_To do_
Scan the listing for the word "github", and copy out each line where it is found.

_Supplied records_
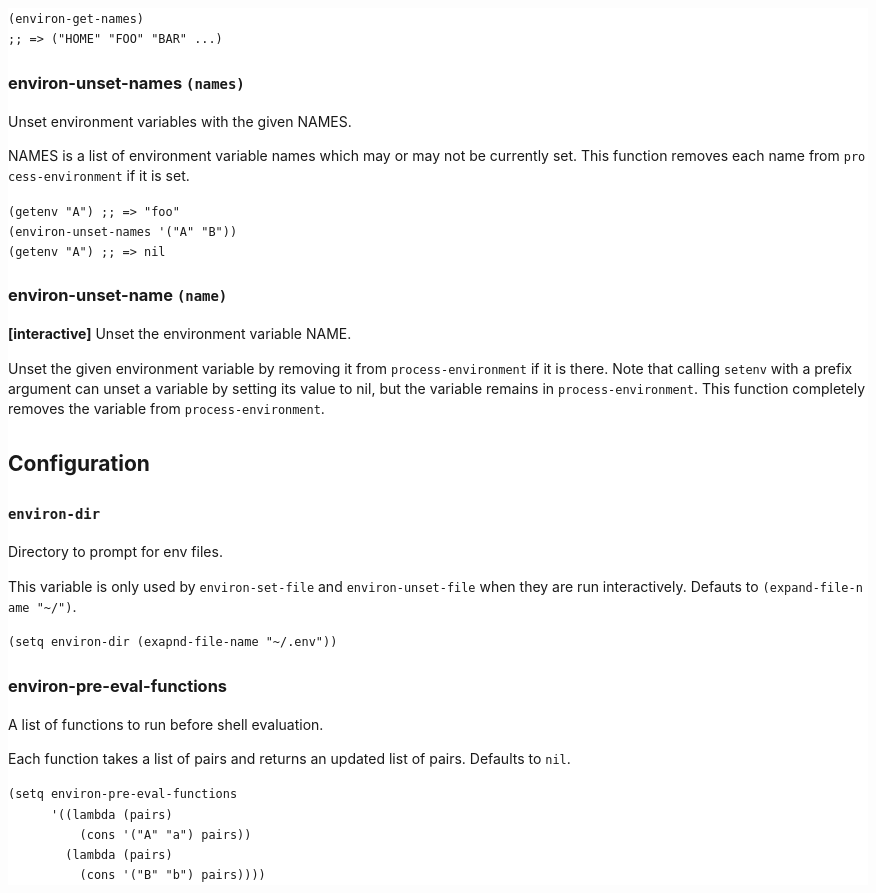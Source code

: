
 ```emacs-lisp
(environ-get-names)
;; => ("HOME" "FOO" "BAR" ...)
```

### environ-unset-names `(names)`

Unset environment variables with the given NAMES.

NAMES is a list of environment variable names which may or may not be currently
set. This function removes each name from `process-environment` if it is set.

```emacs-lisp
(getenv "A") ;; => "foo"
(environ-unset-names '("A" "B"))
(getenv "A") ;; => nil
```

### environ-unset-name `(name)`

**[interactive]** Unset the environment variable NAME.

Unset the given environment variable by removing it from `process-environment`
if it is there. Note that calling `setenv` with a prefix argument can unset a
variable by setting its value to nil, but the variable remains in
`process-environment`. This function completely removes the variable from
`process-environment`.

## Configuration

### `environ-dir`

Directory to prompt for env files.

This variable is only used by `environ-set-file` and `environ-unset-file` when
they are run interactively. Defauts to `(expand-file-name "~/")`.

```emacs-lisp
(setq environ-dir (exapnd-file-name "~/.env"))
```

### environ-pre-eval-functions

A list of functions to run before shell evaluation.

Each function takes a list of pairs and returns an updated list of pairs.
Defaults to `nil`.

```emacs-lisp
(setq environ-pre-eval-functions
      '((lambda (pairs)
          (cons '("A" "a") pairs))
        (lambda (pairs)
          (cons '("B" "b") pairs))))
```


[straight]: https://github.com/radian-software/straight.el
[elpaca]: https://github.com/progfolio/elpaca
[package-vc-install]: https://emacsredux.com/blog/2023/03/12/install-a-package-from-a-vcs-repository/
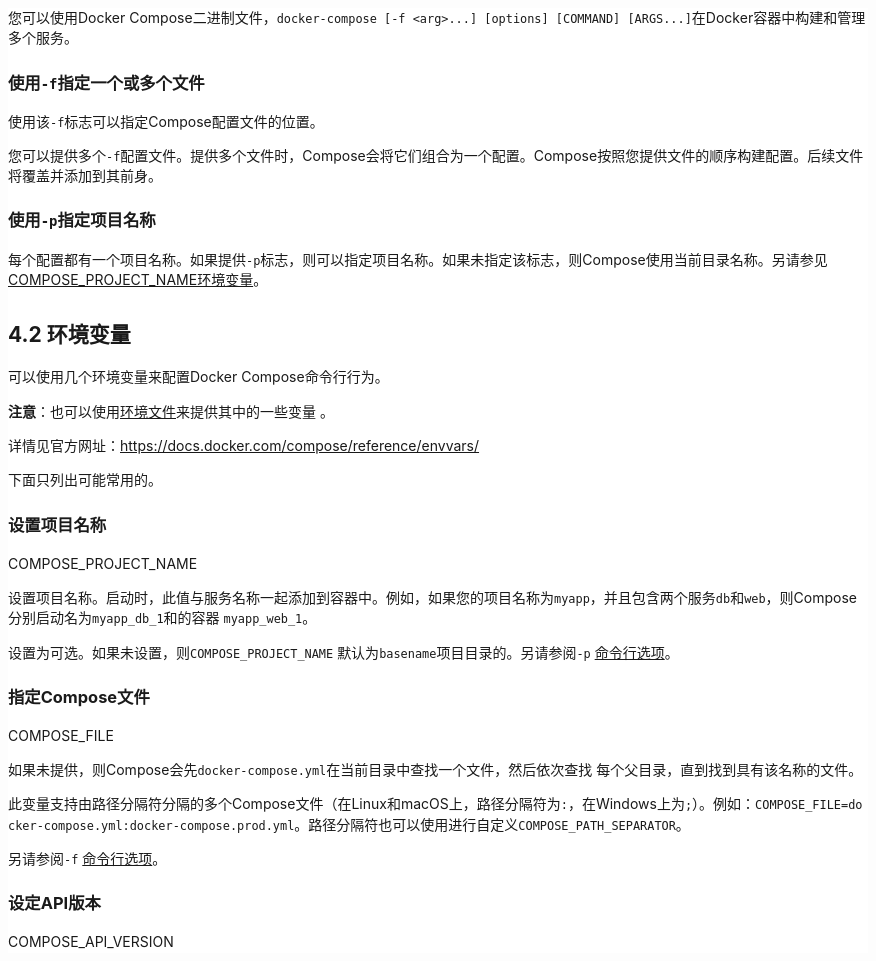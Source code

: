 您可以使用Docker Compose二进制文件，`docker-compose [-f <arg>...] [options] [COMMAND] [ARGS...]`在Docker容器中构建和管理多个服务。



### 使用`-f`指定一个或多个文件

使用该`-f`标志可以指定Compose配置文件的位置。

您可以提供多个`-f`配置文件。提供多个文件时，Compose会将它们组合为一个配置。Compose按照您提供文件的顺序构建配置。后续文件将覆盖并添加到其前身。



### 使用`-p`指定项目名称

每个配置都有一个项目名称。如果提供`-p`标志，则可以指定项目名称。如果未指定该标志，则Compose使用当前目录名称。另请参见[COMPOSE_PROJECT_NAME环境变量](https://docs.docker.com/compose/reference/envvars/#compose_project_name)。



## 4.2 环境变量

可以使用几个环境变量来配置Docker Compose命令行行为。

**注意**：也可以使用[环境文件](https://docs.docker.com/compose/env-file/)来提供其中的一些变量 。



详情见官方网址：https://docs.docker.com/compose/reference/envvars/

下面只列出可能常用的。



### 设置项目名称

COMPOSE_PROJECT_NAME

设置项目名称。启动时，此值与服务名称一起添加到容器中。例如，如果您的项目名称为`myapp`，并且包含两个服务`db`和`web`，则Compose 分别启动名为`myapp_db_1`和的容器 `myapp_web_1`。

设置为可选。如果未设置，则`COMPOSE_PROJECT_NAME` 默认为`basename`项目目录的。另请参阅`-p` [命令行选项](https://docs.docker.com/compose/reference/overview/)。



### 指定Compose文件

COMPOSE_FILE

如果未提供，则Compose会先`docker-compose.yml`在当前目录中查找一个文件，然后依次查找 每个父目录，直到找到具有该名称的文件。

此变量支持由路径分隔符分隔的多个Compose文件（在Linux和macOS上，路径分隔符为`:`，在Windows上为`;`）。例如：`COMPOSE_FILE=docker-compose.yml:docker-compose.prod.yml`。路径分隔符也可以使用进行自定义`COMPOSE_PATH_SEPARATOR`。

另请参阅`-f` [命令行选项](https://docs.docker.com/compose/reference/overview/)。



### 设定API版本

COMPOSE_API_VERSION
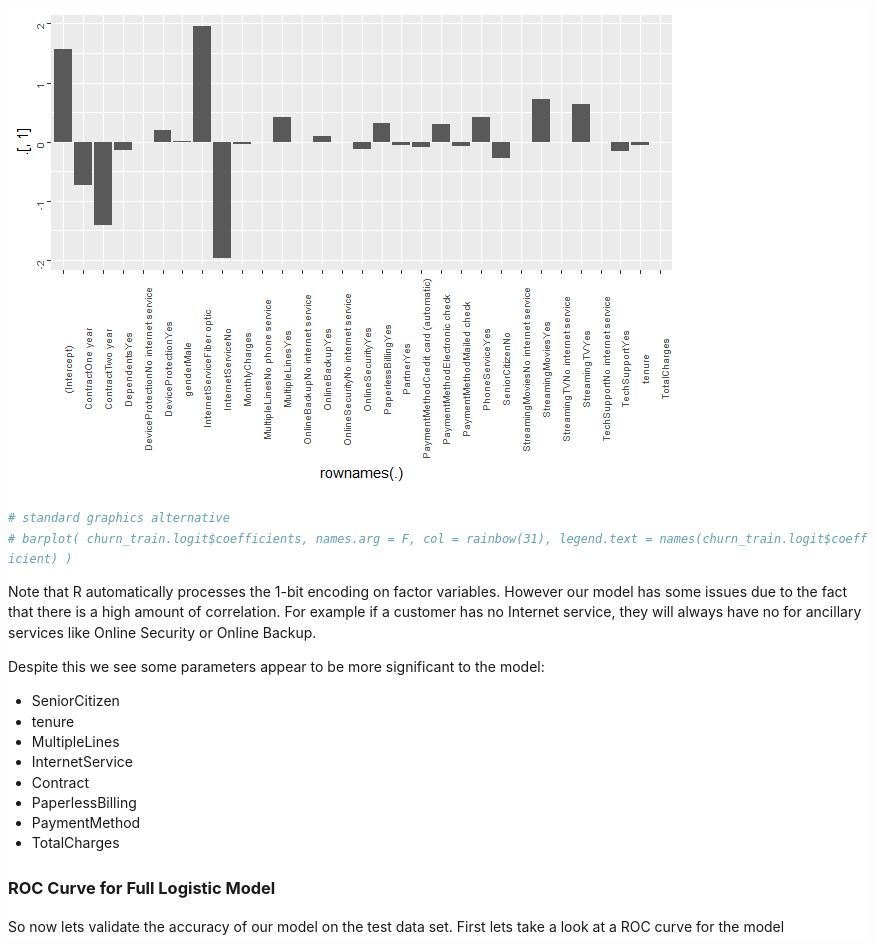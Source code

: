 ![](LabMini_LogisticRegression_files/figure-html/unnamed-chunk-12-1.png)

```r
# standard graphics alternative
# barplot( churn_train.logit$coefficients, names.arg = F, col = rainbow(31), legend.text = names(churn_train.logit$coefficient) )
```


Note that R automatically processes the 1-bit encoding on factor variables. However our model has some issues due to the fact that there is a high amount of correlation. For example if a customer has no Internet service, they will always have no for ancillary services like Online Security or Online Backup. 

Despite this we see some parameters appear to be more significant to the model:

* SeniorCitizen
* tenure
* MultipleLines
* InternetService
* Contract
* PaperlessBilling
* PaymentMethod
* TotalCharges


### ROC Curve for Full Logistic Model

So now lets validate the accuracy of our model on the test data set. First lets take a look at a ROC curve for the model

_Your response_
[straight]: https://github.com/radian-software/straight.el
[elpaca]: https://github.com/progfolio/elpaca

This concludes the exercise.